*** Data supplied

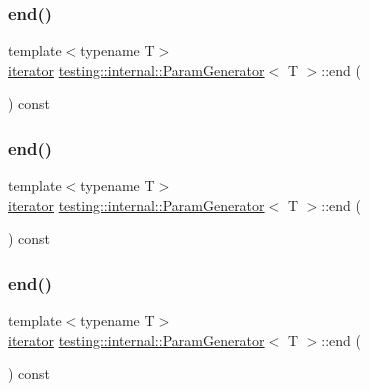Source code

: \subsubsection{\texorpdfstring{end()}{end()}\hspace{0.1cm}{\footnotesize\ttfamily [1/3]}}
{\footnotesize\ttfamily template$<$typename T$>$ \\
\mbox{\hyperlink{classtesting_1_1internal_1_1_param_generator_a448b08a8eaae1f1d27840d4dbd66c357}{iterator}} \mbox{\hyperlink{classtesting_1_1internal_1_1_param_generator}{testing\+::internal\+::\+Param\+Generator}}$<$ T $>$\+::end (\begin{DoxyParamCaption}{ }\end{DoxyParamCaption}) const\hspace{0.3cm}{\ttfamily [inline]}}

\mbox{\label{classtesting_1_1internal_1_1_param_generator_aaf8f75df1099a07ff771a550b48f9fbe}} 
\subsubsection{\texorpdfstring{end()}{end()}\hspace{0.1cm}{\footnotesize\ttfamily [2/3]}}
{\footnotesize\ttfamily template$<$typename T$>$ \\
\mbox{\hyperlink{classtesting_1_1internal_1_1_param_generator_a448b08a8eaae1f1d27840d4dbd66c357}{iterator}} \mbox{\hyperlink{classtesting_1_1internal_1_1_param_generator}{testing\+::internal\+::\+Param\+Generator}}$<$ T $>$\+::end (\begin{DoxyParamCaption}{ }\end{DoxyParamCaption}) const\hspace{0.3cm}{\ttfamily [inline]}}

\mbox{\label{classtesting_1_1internal_1_1_param_generator_aaf8f75df1099a07ff771a550b48f9fbe}} 
\subsubsection{\texorpdfstring{end()}{end()}\hspace{0.1cm}{\footnotesize\ttfamily [3/3]}}
{\footnotesize\ttfamily template$<$typename T$>$ \\
\mbox{\hyperlink{classtesting_1_1internal_1_1_param_generator_a448b08a8eaae1f1d27840d4dbd66c357}{iterator}} \mbox{\hyperlink{classtesting_1_1internal_1_1_param_generator}{testing\+::internal\+::\+Param\+Generator}}$<$ T $>$\+::end (\begin{DoxyParamCaption}{ }\end{DoxyParamCaption}) const\hspace{0.3cm}{\ttfamily [inline]}}

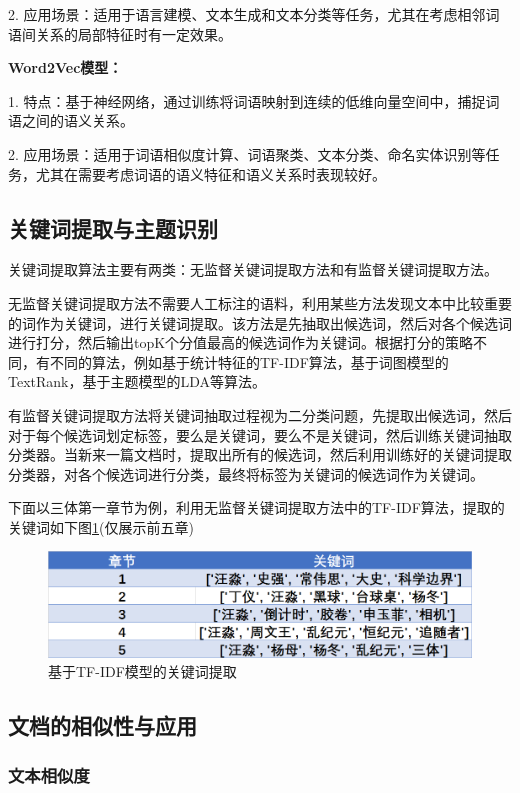 \documentclass[12pt]{xjtureport}
\begin{document}
2.	应用场景：适用于语言建模、文本生成和文本分类等任务，尤其在考虑相邻词语间关系的局部特征时有一定效果。

\textbf{Word2Vec模型：}

1.	特点：基于神经网络，通过训练将词语映射到连续的低维向量空间中，捕捉词语之间的语义关系。

2.	应用场景：适用于词语相似度计算、词语聚类、文本分类、命名实体识别等任务，尤其在需要考虑词语的语义特征和语义关系时表现较好。

\subsection{关键词提取与主题识别}

关键词提取算法主要有两类：无监督关键词提取方法和有监督关键词提取方法。

无监督关键词提取方法不需要人工标注的语料，利用某些方法发现文本中比较重要的词作为关键词，进行关键词提取。该方法是先抽取出候选词，然后对各个候选词进行打分，然后输出topK个分值最高的候选词作为关键词。根据打分的策略不同，有不同的算法，例如基于统计特征的TF-IDF算法，基于词图模型的TextRank，基于主题模型的LDA等算法。

有监督关键词提取方法将关键词抽取过程视为二分类问题，先提取出候选词，然后对于每个候选词划定标签，要么是关键词，要么不是关键词，然后训练关键词抽取分类器。当新来一篇文档时，提取出所有的候选词，然后利用训练好的关键词提取分类器，对各个候选词进行分类，最终将标签为关键词的候选词作为关键词。

下面以三体第一章节为例，利用无监督关键词提取方法中的TF-IDF算法，提取的关键词如下图\ref{TF-IDF}(仅展示前五章)

\begin{figure}[!htbp]
    \centering
    \includegraphics[width=0.8\linewidth]{figures/TF-IDF关键词.jpg}
    \caption{基于TF-IDF模型的关键词提取}
    \label{TF-IDF}
\end{figure}

\subsection{文档的相似性与应用}

\subsubsection{文本相似度}
\end{document}
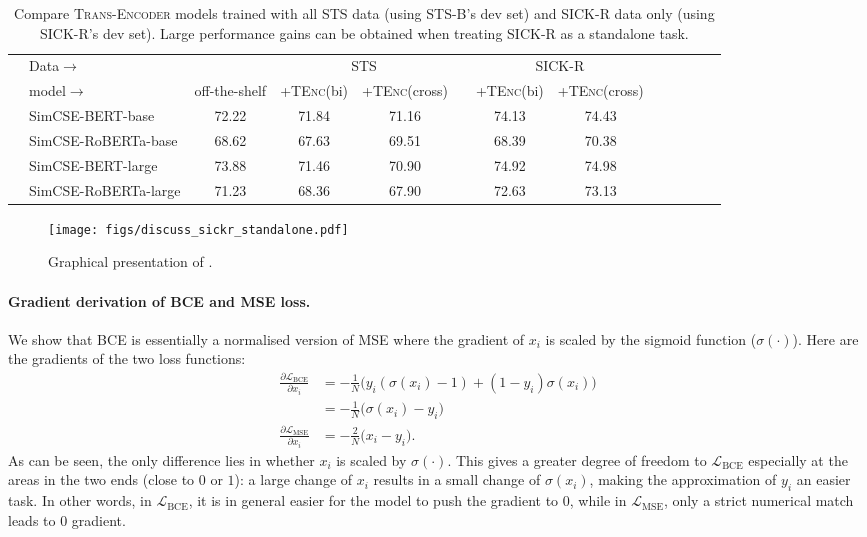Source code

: \documentclass{article} \usepackage{iclr2021_conference,times}
\newcommand{\sigmoid}{\sigma}
\newcommand{\modelname}{\textsc{Trans-Encoder}\xspace}
\newcommand{\tenc}{\textsc{TEnc}\xspace}
\begin{document}
\begin{table}[!t] \setlength{\tabcolsep}{3.6pt}
\centering
\small
\begin{tabular}{llccccccccccc}
\cmidrule[1.5pt]{1-10}
&  Data$\rightarrow$  & & \multicolumn{2}{c}{STS} & & \multicolumn{2}{c}{SICK-R} & \\
\cmidrule[.5pt]{4-5} \cmidrule[.5pt]{7-8}
 & model$\rightarrow$ & off-the-shelf &  +\tenc (bi)  &  +\tenc (cross) & &  +\tenc (bi) & +\tenc (cross) & \\
\cmidrule[1.0pt]{1-10}  
& SimCSE-BERT-base & 72.22 & 71.84 & 71.16 & & 74.13 & 74.43 \\
& SimCSE-RoBERTa-base & 68.62 & 67.63 & 69.51 & & 68.39 & 70.38 \\
& SimCSE-BERT-large & 73.88  & 71.46 & 70.90 & & 74.92 & 74.98 \\
& SimCSE-RoBERTa-large & 71.23 & 68.36 & 67.90 & & 72.63 & 73.13 \\
\cmidrule[1.5pt]{1-10}
\end{tabular}
\caption{Compare \modelname models trained with all STS data (using STS-B's dev set) and SICK-R data only (using SICK-R's dev set). Large performance gains can be obtained when treating SICK-R as a standalone task. }
\label{tab:sickr_standalone}
\end{table}


\begin{figure}
    \centering
    \texttt{[image: figs/discuss\_sickr\_standalone.pdf]}
    \caption{Graphical presentation of .}
    \label{fig:sickr_standalone}
\end{figure}

\paragraph{Gradient derivation of BCE and MSE loss.} We show that BCE is essentially a normalised version of MSE where the gradient of $x_i$ is scaled by the sigmoid function ($\sigmoid(\cdot)$). Here are the gradients of the two loss functions:
\begin{equation}
    \begin{split}
    \frac{\partial \mathcal{L}_{\text{BCE}}}{\partial x_i} &= -\frac{1}{N}\Big(y_i (\sigma(x_i)-1) + (1-y_i)\sigma(x_i)\Big) \\
    &=  -\frac{1}{N}\Big(\sigma(x_i)- y_i\Big) \\
    \frac{\partial \mathcal{L}_{\text{MSE}}}{\partial x_i} &= -\frac{2}{N}\Big(x_i- y_i\Big).
\end{split}
\label{eq:gradient}
\end{equation}
As can be seen, the only difference lies in whether $x_i$ is scaled by $\sigmoid(\cdot)$. This gives a greater degree of freedom to $\mathcal{L}_{\text{BCE}}$ especially at the areas in the two ends (close to $0$ or $1$): a large change of $x_i$ results in a small change of $\sigma(x_i)$, making the approximation of $y_i$ an easier task. In other words, in $\mathcal{L}_{\text{BCE}}$, it is in general easier for the model to push the gradient to $0$, while in  $\mathcal{L}_{\text{MSE}}$, only a strict numerical match leads to $0$ gradient.
\end{document}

******

Write out the entries again word for word. Do not include the pictures.

■ Answer below
Source code

: \subsubsection{\texorpdfstring{end()}{end()}\hspace{0.1cm}{\footnotesize\ttfamily [1/3]}}
{\footnotesize\ttfamily template$<$typename T$>$ \\
\mbox{\hyperlink{classtesting_1_1internal_1_1_param_generator_a448b08a8eaae1f1d27840d4dbd66c357}{iterator}} \mbox{\hyperlink{classtesting_1_1internal_1_1_param_generator}{testing\+::internal\+::\+Param\+Generator}}$<$ T $>$\+::end (\begin{DoxyParamCaption}{ }\end{DoxyParamCaption}) const\hspace{0.3cm}{\ttfamily [inline]}}

\mbox{\label{classtesting_1_1internal_1_1_param_generator_aaf8f75df1099a07ff771a550b48f9fbe}} 
\subsubsection{\texorpdfstring{end()}{end()}\hspace{0.1cm}{\footnotesize\ttfamily [2/3]}}
{\footnotesize\ttfamily template$<$typename T$>$ \\
\mbox{\hyperlink{classtesting_1_1internal_1_1_param_generator_a448b08a8eaae1f1d27840d4dbd66c357}{iterator}} \mbox{\hyperlink{classtesting_1_1internal_1_1_param_generator}{testing\+::internal\+::\+Param\+Generator}}$<$ T $>$\+::end (\begin{DoxyParamCaption}{ }\end{DoxyParamCaption}) const\hspace{0.3cm}{\ttfamily [inline]}}

\mbox{\label{classtesting_1_1internal_1_1_param_generator_aaf8f75df1099a07ff771a550b48f9fbe}} 
\subsubsection{\texorpdfstring{end()}{end()}\hspace{0.1cm}{\footnotesize\ttfamily [3/3]}}
{\footnotesize\ttfamily template$<$typename T$>$ \\
\mbox{\hyperlink{classtesting_1_1internal_1_1_param_generator_a448b08a8eaae1f1d27840d4dbd66c357}{iterator}} \mbox{\hyperlink{classtesting_1_1internal_1_1_param_generator}{testing\+::internal\+::\+Param\+Generator}}$<$ T $>$\+::end (\begin{DoxyParamCaption}{ }\end{DoxyParamCaption}) const\hspace{0.3cm}{\ttfamily [inline]}}

 \documentclass[12pt]{xjtureport}
\begin{document}
2.	应用场景：适用于语言建模、文本生成和文本分类等任务，尤其在考虑相邻词语间关系的局部特征时有一定效果。

\textbf{Word2Vec模型：}

1.	特点：基于神经网络，通过训练将词语映射到连续的低维向量空间中，捕捉词语之间的语义关系。

2.	应用场景：适用于词语相似度计算、词语聚类、文本分类、命名实体识别等任务，尤其在需要考虑词语的语义特征和语义关系时表现较好。

\subsection{关键词提取与主题识别}

关键词提取算法主要有两类：无监督关键词提取方法和有监督关键词提取方法。

无监督关键词提取方法不需要人工标注的语料，利用某些方法发现文本中比较重要的词作为关键词，进行关键词提取。该方法是先抽取出候选词，然后对各个候选词进行打分，然后输出topK个分值最高的候选词作为关键词。根据打分的策略不同，有不同的算法，例如基于统计特征的TF-IDF算法，基于词图模型的TextRank，基于主题模型的LDA等算法。

有监督关键词提取方法将关键词抽取过程视为二分类问题，先提取出候选词，然后对于每个候选词划定标签，要么是关键词，要么不是关键词，然后训练关键词抽取分类器。当新来一篇文档时，提取出所有的候选词，然后利用训练好的关键词提取分类器，对各个候选词进行分类，最终将标签为关键词的候选词作为关键词。

下面以三体第一章节为例，利用无监督关键词提取方法中的TF-IDF算法，提取的关键词如下图\ref{TF-IDF}(仅展示前五章)

\begin{figure}[!htbp]
    \centering
    \includegraphics[width=0.8\linewidth]{figures/TF-IDF关键词.jpg}
    \caption{基于TF-IDF模型的关键词提取}
    \label{TF-IDF}
\end{figure}

\subsection{文档的相似性与应用}

\subsubsection{文本相似度}
\end{document}
Source code

: \documentclass{article} \usepackage{iclr2021_conference,times}
\newcommand{\sigmoid}{\sigma}
\newcommand{\modelname}{\textsc{Trans-Encoder}\xspace}
\newcommand{\tenc}{\textsc{TEnc}\xspace}
\begin{document}
\begin{table}[!t] \setlength{\tabcolsep}{3.6pt}
\centering
\small
\begin{tabular}{llccccccccccc}
\cmidrule[1.5pt]{1-10}
&  Data$\rightarrow$  & & \multicolumn{2}{c}{STS} & & \multicolumn{2}{c}{SICK-R} & \\
\cmidrule[.5pt]{4-5} \cmidrule[.5pt]{7-8}
 & model$\rightarrow$ & off-the-shelf &  +\tenc (bi)  &  +\tenc (cross) & &  +\tenc (bi) & +\tenc (cross) & \\
\cmidrule[1.0pt]{1-10}  
& SimCSE-BERT-base & 72.22 & 71.84 & 71.16 & & 74.13 & 74.43 \\
& SimCSE-RoBERTa-base & 68.62 & 67.63 & 69.51 & & 68.39 & 70.38 \\
& SimCSE-BERT-large & 73.88  & 71.46 & 70.90 & & 74.92 & 74.98 \\
& SimCSE-RoBERTa-large & 71.23 & 68.36 & 67.90 & & 72.63 & 73.13 \\
\cmidrule[1.5pt]{1-10}
\end{tabular}
\caption{Compare \modelname models trained with all STS data (using STS-B's dev set) and SICK-R data only (using SICK-R's dev set). Large performance gains can be obtained when treating SICK-R as a standalone task. }
\label{tab:sickr_standalone}
\end{table}


\begin{figure}
    \centering
    \texttt{[image: figs/discuss\_sickr\_standalone.pdf]}
    \caption{Graphical presentation of .}
    \label{fig:sickr_standalone}
\end{figure}

\paragraph{Gradient derivation of BCE and MSE loss.} We show that BCE is essentially a normalised version of MSE where the gradient of $x_i$ is scaled by the sigmoid function ($\sigmoid(\cdot)$). Here are the gradients of the two loss functions:
\begin{equation}
    \begin{split}
    \frac{\partial \mathcal{L}_{\text{BCE}}}{\partial x_i} &= -\frac{1}{N}\Big(y_i (\sigma(x_i)-1) + (1-y_i)\sigma(x_i)\Big) \\
    &=  -\frac{1}{N}\Big(\sigma(x_i)- y_i\Big) \\
    \frac{\partial \mathcal{L}_{\text{MSE}}}{\partial x_i} &= -\frac{2}{N}\Big(x_i- y_i\Big).
\end{split}
\label{eq:gradient}
\end{equation}
As can be seen, the only difference lies in whether $x_i$ is scaled by $\sigmoid(\cdot)$. This gives a greater degree of freedom to $\mathcal{L}_{\text{BCE}}$ especially at the areas in the two ends (close to $0$ or $1$): a large change of $x_i$ results in a small change of $\sigma(x_i)$, making the approximation of $y_i$ an easier task. In other words, in $\mathcal{L}_{\text{BCE}}$, it is in general easier for the model to push the gradient to $0$, while in  $\mathcal{L}_{\text{MSE}}$, only a strict numerical match leads to $0$ gradient.
\end{document}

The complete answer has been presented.